Plain-text document sources
################
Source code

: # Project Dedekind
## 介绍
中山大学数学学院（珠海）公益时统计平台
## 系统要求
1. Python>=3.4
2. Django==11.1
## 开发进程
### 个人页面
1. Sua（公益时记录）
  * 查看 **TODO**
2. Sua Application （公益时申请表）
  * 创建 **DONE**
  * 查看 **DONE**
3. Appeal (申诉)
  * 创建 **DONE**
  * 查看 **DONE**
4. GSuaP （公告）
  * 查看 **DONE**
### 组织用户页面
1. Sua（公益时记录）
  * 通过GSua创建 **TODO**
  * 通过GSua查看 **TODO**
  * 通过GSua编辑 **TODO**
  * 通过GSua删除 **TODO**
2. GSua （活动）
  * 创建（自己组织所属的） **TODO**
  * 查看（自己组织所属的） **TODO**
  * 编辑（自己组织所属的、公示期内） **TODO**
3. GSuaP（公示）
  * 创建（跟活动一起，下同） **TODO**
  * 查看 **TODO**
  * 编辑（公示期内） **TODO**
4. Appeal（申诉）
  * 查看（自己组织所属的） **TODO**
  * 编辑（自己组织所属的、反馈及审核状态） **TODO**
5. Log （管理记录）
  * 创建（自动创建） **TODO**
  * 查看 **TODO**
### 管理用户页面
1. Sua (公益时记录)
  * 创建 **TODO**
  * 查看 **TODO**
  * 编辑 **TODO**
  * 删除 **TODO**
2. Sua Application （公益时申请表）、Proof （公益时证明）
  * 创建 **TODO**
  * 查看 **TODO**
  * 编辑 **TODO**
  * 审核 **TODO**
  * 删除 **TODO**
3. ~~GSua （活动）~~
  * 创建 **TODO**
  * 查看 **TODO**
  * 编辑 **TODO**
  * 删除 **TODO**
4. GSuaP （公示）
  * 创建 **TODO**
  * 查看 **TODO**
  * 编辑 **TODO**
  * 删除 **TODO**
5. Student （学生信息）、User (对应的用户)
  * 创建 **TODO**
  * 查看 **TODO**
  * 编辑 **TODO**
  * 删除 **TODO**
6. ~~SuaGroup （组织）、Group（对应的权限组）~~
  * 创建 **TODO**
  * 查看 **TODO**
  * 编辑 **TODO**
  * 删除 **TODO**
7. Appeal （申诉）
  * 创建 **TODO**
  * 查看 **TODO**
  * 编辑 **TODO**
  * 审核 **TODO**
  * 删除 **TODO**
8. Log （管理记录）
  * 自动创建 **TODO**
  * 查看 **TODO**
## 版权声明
################
WHAT IS REQUIRED |
Your reply should contain each entry, copied without alteration.

TASK SOLUTION |
Source code

: # Project Dedekind
## 介绍
中山大学数学学院（珠海）公益时统计平台
## 系统要求
1. Python>=3.4
2. Django==11.1
## 开发进程
### 个人页面
1. Sua（公益时记录）
  * 查看 **TODO**
2. Sua Application （公益时申请表）
  * 创建 **DONE**
  * 查看 **DONE**
3. Appeal (申诉)
  * 创建 **DONE**
  * 查看 **DONE**
4. GSuaP （公告）
  * 查看 **DONE**
### 组织用户页面
1. Sua（公益时记录）
  * 通过GSua创建 **TODO**
  * 通过GSua查看 **TODO**
  * 通过GSua编辑 **TODO**
  * 通过GSua删除 **TODO**
2. GSua （活动）
  * 创建（自己组织所属的） **TODO**
  * 查看（自己组织所属的） **TODO**
  * 编辑（自己组织所属的、公示期内） **TODO**
3. GSuaP（公示）
  * 创建（跟活动一起，下同） **TODO**
  * 查看 **TODO**
  * 编辑（公示期内） **TODO**
4. Appeal（申诉）
  * 查看（自己组织所属的） **TODO**
  * 编辑（自己组织所属的、反馈及审核状态） **TODO**
5. Log （管理记录）
  * 创建（自动创建） **TODO**
  * 查看 **TODO**
### 管理用户页面
1. Sua (公益时记录)
  * 创建 **TODO**
  * 查看 **TODO**
  * 编辑 **TODO**
  * 删除 **TODO**
2. Sua Application （公益时申请表）、Proof （公益时证明）
  * 创建 **TODO**
  * 查看 **TODO**
  * 编辑 **TODO**
  * 审核 **TODO**
  * 删除 **TODO**
3. ~~GSua （活动）~~
  * 创建 **TODO**
  * 查看 **TODO**
  * 编辑 **TODO**
  * 删除 **TODO**
4. GSuaP （公示）
  * 创建 **TODO**
  * 查看 **TODO**
  * 编辑 **TODO**
  * 删除 **TODO**
5. Student （学生信息）、User (对应的用户)
  * 创建 **TODO**
  * 查看 **TODO**
  * 编辑 **TODO**
  * 删除 **TODO**
6. ~~SuaGroup （组织）、Group（对应的权限组）~~
  * 创建 **TODO**
  * 查看 **TODO**
  * 编辑 **TODO**
  * 删除 **TODO**
7. Appeal （申诉）
  * 创建 **TODO**
  * 查看 **TODO**
  * 编辑 **TODO**
  * 审核 **TODO**
  * 删除 **TODO**
8. Log （管理记录）
  * 自动创建 **TODO**
  * 查看 **TODO**
## 版权声明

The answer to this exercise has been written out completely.